__REQUIREMENT__. Your answer should be the complete set of entries, transcribed exactly.

Stored data
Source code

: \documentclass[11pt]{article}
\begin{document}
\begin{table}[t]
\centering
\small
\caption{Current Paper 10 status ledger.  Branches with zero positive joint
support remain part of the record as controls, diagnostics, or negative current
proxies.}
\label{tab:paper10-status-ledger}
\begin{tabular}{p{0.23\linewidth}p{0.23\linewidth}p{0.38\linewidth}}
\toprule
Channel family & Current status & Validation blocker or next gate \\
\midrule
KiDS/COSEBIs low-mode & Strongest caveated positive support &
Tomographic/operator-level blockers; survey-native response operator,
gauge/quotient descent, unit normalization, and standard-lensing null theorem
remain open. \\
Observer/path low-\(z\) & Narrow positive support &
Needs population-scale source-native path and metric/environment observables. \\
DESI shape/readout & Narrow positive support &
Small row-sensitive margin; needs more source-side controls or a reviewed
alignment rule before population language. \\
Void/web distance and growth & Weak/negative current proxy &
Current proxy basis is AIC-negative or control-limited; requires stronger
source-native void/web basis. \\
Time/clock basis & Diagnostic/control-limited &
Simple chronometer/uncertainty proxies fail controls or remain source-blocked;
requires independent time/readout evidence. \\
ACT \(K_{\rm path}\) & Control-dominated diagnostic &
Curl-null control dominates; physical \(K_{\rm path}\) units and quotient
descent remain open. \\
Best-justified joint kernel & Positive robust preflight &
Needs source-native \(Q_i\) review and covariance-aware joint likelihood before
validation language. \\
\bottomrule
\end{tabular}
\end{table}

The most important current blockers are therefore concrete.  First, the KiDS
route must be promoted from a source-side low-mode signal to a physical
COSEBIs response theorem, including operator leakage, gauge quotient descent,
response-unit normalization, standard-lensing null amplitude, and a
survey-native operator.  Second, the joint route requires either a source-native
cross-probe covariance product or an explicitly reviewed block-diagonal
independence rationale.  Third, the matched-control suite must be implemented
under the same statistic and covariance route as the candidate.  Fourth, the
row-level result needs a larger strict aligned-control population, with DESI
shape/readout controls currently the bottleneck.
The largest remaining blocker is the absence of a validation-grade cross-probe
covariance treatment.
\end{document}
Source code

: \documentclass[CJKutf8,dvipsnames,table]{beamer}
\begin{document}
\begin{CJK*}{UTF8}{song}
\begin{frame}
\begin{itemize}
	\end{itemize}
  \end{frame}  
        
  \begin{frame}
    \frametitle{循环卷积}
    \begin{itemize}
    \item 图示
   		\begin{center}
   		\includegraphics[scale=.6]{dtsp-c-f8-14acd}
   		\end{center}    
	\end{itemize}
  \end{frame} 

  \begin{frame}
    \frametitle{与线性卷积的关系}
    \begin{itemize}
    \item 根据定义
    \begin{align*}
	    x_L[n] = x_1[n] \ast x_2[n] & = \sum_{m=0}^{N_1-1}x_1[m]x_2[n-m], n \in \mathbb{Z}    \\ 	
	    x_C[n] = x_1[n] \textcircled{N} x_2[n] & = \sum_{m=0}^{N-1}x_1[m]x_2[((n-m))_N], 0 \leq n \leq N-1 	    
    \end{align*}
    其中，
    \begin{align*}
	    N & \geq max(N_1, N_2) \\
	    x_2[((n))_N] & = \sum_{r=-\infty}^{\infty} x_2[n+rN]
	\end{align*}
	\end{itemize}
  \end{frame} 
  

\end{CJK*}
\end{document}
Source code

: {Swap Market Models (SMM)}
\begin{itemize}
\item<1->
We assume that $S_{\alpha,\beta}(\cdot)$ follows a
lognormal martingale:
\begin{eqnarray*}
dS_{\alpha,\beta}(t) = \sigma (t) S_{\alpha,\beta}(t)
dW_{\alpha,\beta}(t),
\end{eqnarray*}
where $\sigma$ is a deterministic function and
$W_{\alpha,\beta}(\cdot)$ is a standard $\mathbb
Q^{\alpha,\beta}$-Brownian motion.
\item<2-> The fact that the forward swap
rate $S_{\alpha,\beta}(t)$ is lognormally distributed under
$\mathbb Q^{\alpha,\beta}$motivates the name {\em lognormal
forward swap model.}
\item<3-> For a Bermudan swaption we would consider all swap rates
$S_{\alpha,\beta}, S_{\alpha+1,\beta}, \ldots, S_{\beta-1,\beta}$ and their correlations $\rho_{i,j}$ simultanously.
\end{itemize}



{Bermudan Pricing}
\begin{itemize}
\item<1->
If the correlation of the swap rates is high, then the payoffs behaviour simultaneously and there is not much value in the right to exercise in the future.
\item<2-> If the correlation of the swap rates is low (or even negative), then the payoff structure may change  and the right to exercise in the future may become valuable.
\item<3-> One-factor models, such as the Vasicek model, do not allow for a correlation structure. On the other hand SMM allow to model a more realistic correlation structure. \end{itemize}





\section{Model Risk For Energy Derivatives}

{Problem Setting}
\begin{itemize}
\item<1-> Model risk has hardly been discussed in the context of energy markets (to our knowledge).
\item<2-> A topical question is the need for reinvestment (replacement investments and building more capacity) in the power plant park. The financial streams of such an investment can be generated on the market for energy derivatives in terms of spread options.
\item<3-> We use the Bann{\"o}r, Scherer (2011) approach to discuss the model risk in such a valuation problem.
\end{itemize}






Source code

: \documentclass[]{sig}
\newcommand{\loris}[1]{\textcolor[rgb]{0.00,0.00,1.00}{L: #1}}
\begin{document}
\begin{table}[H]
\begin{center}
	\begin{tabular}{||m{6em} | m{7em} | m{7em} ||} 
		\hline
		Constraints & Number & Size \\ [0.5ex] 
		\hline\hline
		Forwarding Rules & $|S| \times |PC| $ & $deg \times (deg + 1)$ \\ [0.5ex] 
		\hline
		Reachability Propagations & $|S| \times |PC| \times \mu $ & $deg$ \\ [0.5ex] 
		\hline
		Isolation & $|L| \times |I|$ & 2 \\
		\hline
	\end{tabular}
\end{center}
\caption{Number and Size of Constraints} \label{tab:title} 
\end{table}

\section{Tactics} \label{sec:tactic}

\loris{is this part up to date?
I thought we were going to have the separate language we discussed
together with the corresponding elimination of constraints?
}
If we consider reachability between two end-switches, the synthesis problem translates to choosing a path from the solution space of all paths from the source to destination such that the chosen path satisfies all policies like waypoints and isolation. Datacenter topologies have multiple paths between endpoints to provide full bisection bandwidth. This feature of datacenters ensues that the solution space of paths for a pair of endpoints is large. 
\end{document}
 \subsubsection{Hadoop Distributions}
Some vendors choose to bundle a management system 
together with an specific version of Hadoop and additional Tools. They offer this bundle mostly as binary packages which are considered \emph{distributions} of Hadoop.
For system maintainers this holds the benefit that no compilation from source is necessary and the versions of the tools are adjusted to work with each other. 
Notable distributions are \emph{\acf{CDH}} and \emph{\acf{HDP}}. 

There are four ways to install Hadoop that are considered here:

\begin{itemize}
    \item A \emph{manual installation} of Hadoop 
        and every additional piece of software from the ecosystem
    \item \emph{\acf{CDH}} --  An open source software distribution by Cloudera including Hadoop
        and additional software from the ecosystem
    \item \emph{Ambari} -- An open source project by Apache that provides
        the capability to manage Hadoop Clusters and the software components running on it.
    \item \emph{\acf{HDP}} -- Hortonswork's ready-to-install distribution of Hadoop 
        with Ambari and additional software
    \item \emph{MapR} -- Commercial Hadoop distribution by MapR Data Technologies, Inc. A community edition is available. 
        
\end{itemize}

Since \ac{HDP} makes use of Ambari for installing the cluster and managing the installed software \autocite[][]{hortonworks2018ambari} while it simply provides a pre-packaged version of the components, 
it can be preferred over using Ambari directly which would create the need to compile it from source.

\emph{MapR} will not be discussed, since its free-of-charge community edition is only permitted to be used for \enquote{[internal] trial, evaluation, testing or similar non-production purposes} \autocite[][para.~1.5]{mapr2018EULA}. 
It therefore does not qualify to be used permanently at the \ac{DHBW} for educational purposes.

__TASK OUTPUT__.
Source code

: \documentclass[11pt]{article}
\begin{document}
\begin{table}[t]
\centering
\small
\caption{Current Paper 10 status ledger.  Branches with zero positive joint
support remain part of the record as controls, diagnostics, or negative current
proxies.}
\label{tab:paper10-status-ledger}
\begin{tabular}{p{0.23\linewidth}p{0.23\linewidth}p{0.38\linewidth}}
\toprule
Channel family & Current status & Validation blocker or next gate \\
\midrule
KiDS/COSEBIs low-mode & Strongest caveated positive support &
Tomographic/operator-level blockers; survey-native response operator,
gauge/quotient descent, unit normalization, and standard-lensing null theorem
remain open. \\
Observer/path low-\(z\) & Narrow positive support &
Needs population-scale source-native path and metric/environment observables. \\
DESI shape/readout & Narrow positive support &
Small row-sensitive margin; needs more source-side controls or a reviewed
alignment rule before population language. \\
Void/web distance and growth & Weak/negative current proxy &
Current proxy basis is AIC-negative or control-limited; requires stronger
source-native void/web basis. \\
Time/clock basis & Diagnostic/control-limited &
Simple chronometer/uncertainty proxies fail controls or remain source-blocked;
requires independent time/readout evidence. \\
ACT \(K_{\rm path}\) & Control-dominated diagnostic &
Curl-null control dominates; physical \(K_{\rm path}\) units and quotient
descent remain open. \\
Best-justified joint kernel & Positive robust preflight &
Needs source-native \(Q_i\) review and covariance-aware joint likelihood before
validation language. \\
\bottomrule
\end{tabular}
\end{table}

The most important current blockers are therefore concrete.  First, the KiDS
route must be promoted from a source-side low-mode signal to a physical
COSEBIs response theorem, including operator leakage, gauge quotient descent,
response-unit normalization, standard-lensing null amplitude, and a
survey-native operator.  Second, the joint route requires either a source-native
cross-probe covariance product or an explicitly reviewed block-diagonal
independence rationale.  Third, the matched-control suite must be implemented
under the same statistic and covariance route as the candidate.  Fourth, the
row-level result needs a larger strict aligned-control population, with DESI
shape/readout controls currently the bottleneck.
The largest remaining blocker is the absence of a validation-grade cross-probe
covariance treatment.
\end{document}
Source code

: \documentclass[CJKutf8,dvipsnames,table]{beamer}
\begin{document}
\begin{CJK*}{UTF8}{song}
\begin{frame}
\begin{itemize}
	\end{itemize}
  \end{frame}  
        
  \begin{frame}
    \frametitle{循环卷积}
    \begin{itemize}
    \item 图示
   		\begin{center}
   		\includegraphics[scale=.6]{dtsp-c-f8-14acd}
   		\end{center}    
	\end{itemize}
  \end{frame} 

  \begin{frame}
    \frametitle{与线性卷积的关系}
    \begin{itemize}
    \item 根据定义
    \begin{align*}
	    x_L[n] = x_1[n] \ast x_2[n] & = \sum_{m=0}^{N_1-1}x_1[m]x_2[n-m], n \in \mathbb{Z}    \\ 	
	    x_C[n] = x_1[n] \textcircled{N} x_2[n] & = \sum_{m=0}^{N-1}x_1[m]x_2[((n-m))_N], 0 \leq n \leq N-1 	    
    \end{align*}
    其中，
    \begin{align*}
	    N & \geq max(N_1, N_2) \\
	    x_2[((n))_N] & = \sum_{r=-\infty}^{\infty} x_2[n+rN]
	\end{align*}
	\end{itemize}
  \end{frame} 
  

\end{CJK*}
\end{document}
Source code

: {Swap Market Models (SMM)}
\begin{itemize}
\item<1->
We assume that $S_{\alpha,\beta}(\cdot)$ follows a
lognormal martingale:
\begin{eqnarray*}
dS_{\alpha,\beta}(t) = \sigma (t) S_{\alpha,\beta}(t)
dW_{\alpha,\beta}(t),
\end{eqnarray*}
where $\sigma$ is a deterministic function and
$W_{\alpha,\beta}(\cdot)$ is a standard $\mathbb
Q^{\alpha,\beta}$-Brownian motion.
\item<2-> The fact that the forward swap
rate $S_{\alpha,\beta}(t)$ is lognormally distributed under
$\mathbb Q^{\alpha,\beta}$motivates the name {\em lognormal
forward swap model.}
\item<3-> For a Bermudan swaption we would consider all swap rates
$S_{\alpha,\beta}, S_{\alpha+1,\beta}, \ldots, S_{\beta-1,\beta}$ and their correlations $\rho_{i,j}$ simultanously.
\end{itemize}



{Bermudan Pricing}
\begin{itemize}
\item<1->
If the correlation of the swap rates is high, then the payoffs behaviour simultaneously and there is not much value in the right to exercise in the future.
\item<2-> If the correlation of the swap rates is low (or even negative), then the payoff structure may change  and the right to exercise in the future may become valuable.
\item<3-> One-factor models, such as the Vasicek model, do not allow for a correlation structure. On the other hand SMM allow to model a more realistic correlation structure. \end{itemize}





\section{Model Risk For Energy Derivatives}

{Problem Setting}
\begin{itemize}
\item<1-> Model risk has hardly been discussed in the context of energy markets (to our knowledge).
\item<2-> A topical question is the need for reinvestment (replacement investments and building more capacity) in the power plant park. The financial streams of such an investment can be generated on the market for energy derivatives in terms of spread options.
\item<3-> We use the Bann{\"o}r, Scherer (2011) approach to discuss the model risk in such a valuation problem.
\end{itemize}






Source code

: \documentclass[]{sig}
\newcommand{\loris}[1]{\textcolor[rgb]{0.00,0.00,1.00}{L: #1}}
\begin{document}
\begin{table}[H]
\begin{center}
	\begin{tabular}{||m{6em} | m{7em} | m{7em} ||} 
		\hline
		Constraints & Number & Size \\ [0.5ex] 
		\hline\hline
		Forwarding Rules & $|S| \times |PC| $ & $deg \times (deg + 1)$ \\ [0.5ex] 
		\hline
		Reachability Propagations & $|S| \times |PC| \times \mu $ & $deg$ \\ [0.5ex] 
		\hline
		Isolation & $|L| \times |I|$ & 2 \\
		\hline
	\end{tabular}
\end{center}
\caption{Number and Size of Constraints} \label{tab:title} 
\end{table}

\section{Tactics} \label{sec:tactic}

\loris{is this part up to date?
I thought we were going to have the separate language we discussed
together with the corresponding elimination of constraints?
}
If we consider reachability between two end-switches, the synthesis problem translates to choosing a path from the solution space of all paths from the source to destination such that the chosen path satisfies all policies like waypoints and isolation. Datacenter topologies have multiple paths between endpoints to provide full bisection bandwidth. This feature of datacenters ensues that the solution space of paths for a pair of endpoints is large. 
\end{document}
 \subsubsection{Hadoop Distributions}
Some vendors choose to bundle a management system 
together with an specific version of Hadoop and additional Tools. They offer this bundle mostly as binary packages which are considered \emph{distributions} of Hadoop.
For system maintainers this holds the benefit that no compilation from source is necessary and the versions of the tools are adjusted to work with each other. 
Notable distributions are \emph{\acf{CDH}} and \emph{\acf{HDP}}. 

There are four ways to install Hadoop that are considered here:

\begin{itemize}
    \item A \emph{manual installation} of Hadoop 
        and every additional piece of software from the ecosystem
    \item \emph{\acf{CDH}} --  An open source software distribution by Cloudera including Hadoop
        and additional software from the ecosystem
    \item \emph{Ambari} -- An open source project by Apache that provides
        the capability to manage Hadoop Clusters and the software components running on it.
    \item \emph{\acf{HDP}} -- Hortonswork's ready-to-install distribution of Hadoop 
        with Ambari and additional software
    \item \emph{MapR} -- Commercial Hadoop distribution by MapR Data Technologies, Inc. A community edition is available. 
        
\end{itemize}

Since \ac{HDP} makes use of Ambari for installing the cluster and managing the installed software \autocite[][]{hortonworks2018ambari} while it simply provides a pre-packaged version of the components, 
it can be preferred over using Ambari directly which would create the need to compile it from source.

\emph{MapR} will not be discussed, since its free-of-charge community edition is only permitted to be used for \enquote{[internal] trial, evaluation, testing or similar non-production purposes} \autocite[][para.~1.5]{mapr2018EULA}. 
It therefore does not qualify to be used permanently at the \ac{DHBW} for educational purposes.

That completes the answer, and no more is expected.